Okay, so the _Pedi Paws_ just -files- a dog's nails right? So wouldn't using a regular nail file be just as effective as it?

Tonight I laid Donatello on my lap and for about thirty minutes filed his nails. (I don't own dog clippers because they're at my step-mothers.) And I just did his nails two weeks ago, clipping them and using the _Pedi Paws_ on them to finish up the rough edges... So tonight I was just basically doing it to do it, kind of, making sure he gets used to me fiddling with his paws- Which he is, he gave little protest.

What I'm wondering is, would filing them once a week or every other week keep them just as short? Or would it be an uphill battle? I don't mind sitting there and filing them, especially since he just laid on my lap and slept! Time isn't a factor or the point.


----------



## 4paws-up (Jan 6, 2009)

I dremmel mine having tried all and that is the best for me. 2 of my dogs nails are too hard for the file (I did a metal one too) if it works then it works- every dog is different  its one chore Id rather not do at all LOL


----------



## deege39 (Dec 29, 2008)

Well, I was just curious, because when I used to have Guinea Pigs... (Used to be a faithful member of _Wheekers_.) I had to clip their nails once a week, they were good about it too, they'd sit there and let me clip clip clip away! But I was just wondering if dog's nails grow too fast to keep up with them by -filing-. 

But since you said every dog is different, I guess I'll just have to measure and see. : ) Thanks, 4Paws-up!


----------



## TeddieXRuxpin (Sep 11, 2007)

At work we cut the nails and then (on some) we file them down with a nail file. I like using it more than the Pedipaw. After Ted making such a fuss I bought one and he went crazy. I thought surely he wouldn't mind it, but my gosh. 
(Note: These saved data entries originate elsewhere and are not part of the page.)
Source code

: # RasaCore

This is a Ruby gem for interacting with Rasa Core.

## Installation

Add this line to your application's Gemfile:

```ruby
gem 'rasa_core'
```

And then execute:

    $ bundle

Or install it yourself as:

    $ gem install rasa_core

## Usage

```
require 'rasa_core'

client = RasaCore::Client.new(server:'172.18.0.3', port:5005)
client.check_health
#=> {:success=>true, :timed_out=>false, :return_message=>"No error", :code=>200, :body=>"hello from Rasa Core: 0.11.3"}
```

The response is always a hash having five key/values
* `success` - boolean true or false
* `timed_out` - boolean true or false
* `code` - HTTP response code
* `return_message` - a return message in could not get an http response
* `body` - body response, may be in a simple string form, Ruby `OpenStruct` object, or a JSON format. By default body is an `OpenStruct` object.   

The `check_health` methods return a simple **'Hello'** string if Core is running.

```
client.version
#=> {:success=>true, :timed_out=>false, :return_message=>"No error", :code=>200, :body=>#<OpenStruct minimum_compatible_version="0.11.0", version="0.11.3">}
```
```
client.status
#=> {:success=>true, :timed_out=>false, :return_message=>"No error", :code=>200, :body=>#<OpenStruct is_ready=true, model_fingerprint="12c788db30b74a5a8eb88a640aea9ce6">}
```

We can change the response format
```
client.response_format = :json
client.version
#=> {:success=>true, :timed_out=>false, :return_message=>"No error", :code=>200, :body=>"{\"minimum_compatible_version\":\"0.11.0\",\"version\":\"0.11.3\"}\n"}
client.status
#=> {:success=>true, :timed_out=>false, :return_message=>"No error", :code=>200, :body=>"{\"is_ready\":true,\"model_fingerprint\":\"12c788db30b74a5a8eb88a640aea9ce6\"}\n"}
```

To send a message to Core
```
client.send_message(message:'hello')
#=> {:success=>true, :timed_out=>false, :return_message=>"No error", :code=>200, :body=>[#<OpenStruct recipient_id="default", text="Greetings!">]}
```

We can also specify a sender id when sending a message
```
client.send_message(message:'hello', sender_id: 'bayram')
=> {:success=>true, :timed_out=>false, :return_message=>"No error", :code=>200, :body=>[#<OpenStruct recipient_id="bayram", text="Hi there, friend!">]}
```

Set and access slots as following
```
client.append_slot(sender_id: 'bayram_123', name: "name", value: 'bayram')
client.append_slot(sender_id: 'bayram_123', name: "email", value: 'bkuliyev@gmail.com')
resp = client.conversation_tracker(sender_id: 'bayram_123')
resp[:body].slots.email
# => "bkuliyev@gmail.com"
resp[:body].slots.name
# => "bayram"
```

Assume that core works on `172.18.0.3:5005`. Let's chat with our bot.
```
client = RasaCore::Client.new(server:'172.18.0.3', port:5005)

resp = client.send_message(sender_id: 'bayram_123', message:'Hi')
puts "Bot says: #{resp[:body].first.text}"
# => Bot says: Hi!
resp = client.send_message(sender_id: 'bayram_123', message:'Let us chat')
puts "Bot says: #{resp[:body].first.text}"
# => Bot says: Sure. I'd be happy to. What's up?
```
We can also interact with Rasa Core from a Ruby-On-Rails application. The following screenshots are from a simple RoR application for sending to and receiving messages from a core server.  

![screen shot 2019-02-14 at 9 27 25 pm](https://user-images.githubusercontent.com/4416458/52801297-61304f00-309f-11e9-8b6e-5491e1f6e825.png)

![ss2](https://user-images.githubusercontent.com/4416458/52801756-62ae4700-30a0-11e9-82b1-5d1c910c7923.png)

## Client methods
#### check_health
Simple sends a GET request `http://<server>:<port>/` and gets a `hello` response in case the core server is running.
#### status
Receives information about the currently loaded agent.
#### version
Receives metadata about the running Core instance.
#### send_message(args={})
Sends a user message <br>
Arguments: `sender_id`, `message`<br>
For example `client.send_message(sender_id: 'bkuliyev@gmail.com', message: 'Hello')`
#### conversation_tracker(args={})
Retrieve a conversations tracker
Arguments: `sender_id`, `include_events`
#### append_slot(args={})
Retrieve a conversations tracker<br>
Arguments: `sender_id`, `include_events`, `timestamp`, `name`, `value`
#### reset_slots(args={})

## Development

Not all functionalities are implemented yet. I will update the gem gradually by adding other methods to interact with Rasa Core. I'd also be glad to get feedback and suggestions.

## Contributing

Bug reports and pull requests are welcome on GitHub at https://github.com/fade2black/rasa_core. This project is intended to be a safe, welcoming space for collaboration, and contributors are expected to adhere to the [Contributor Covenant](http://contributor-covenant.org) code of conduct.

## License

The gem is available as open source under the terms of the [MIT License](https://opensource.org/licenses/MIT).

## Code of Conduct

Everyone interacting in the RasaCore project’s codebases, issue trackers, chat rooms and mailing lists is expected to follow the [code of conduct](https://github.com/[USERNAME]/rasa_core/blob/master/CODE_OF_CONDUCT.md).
However I think if you file them once a week they shouldn't be good, but cutting them every three weeks and filing them once a week should be good.


----------



## Curbside Prophet (Apr 28, 2006)

It's definitely a lot more work, and I personally would not want to subject my dog to that much restraint time, but if the dog enjoys the attention and can be relaxed during the experience, I don't see a problem in it.


----------



## deege39 (Dec 29, 2008)

Well, thirty minutes of him willingly laying on my lap is nothing to what he does all day long... He willingly lays on my lap easy an hour or more. Trust me, if I had to _restrain_ him, I wouldn't even bother because I wouldn't want to wrestle with him that long! lol! I'd run right out and get a set of clippers, or go fetch mine back from my step-mothers.


----------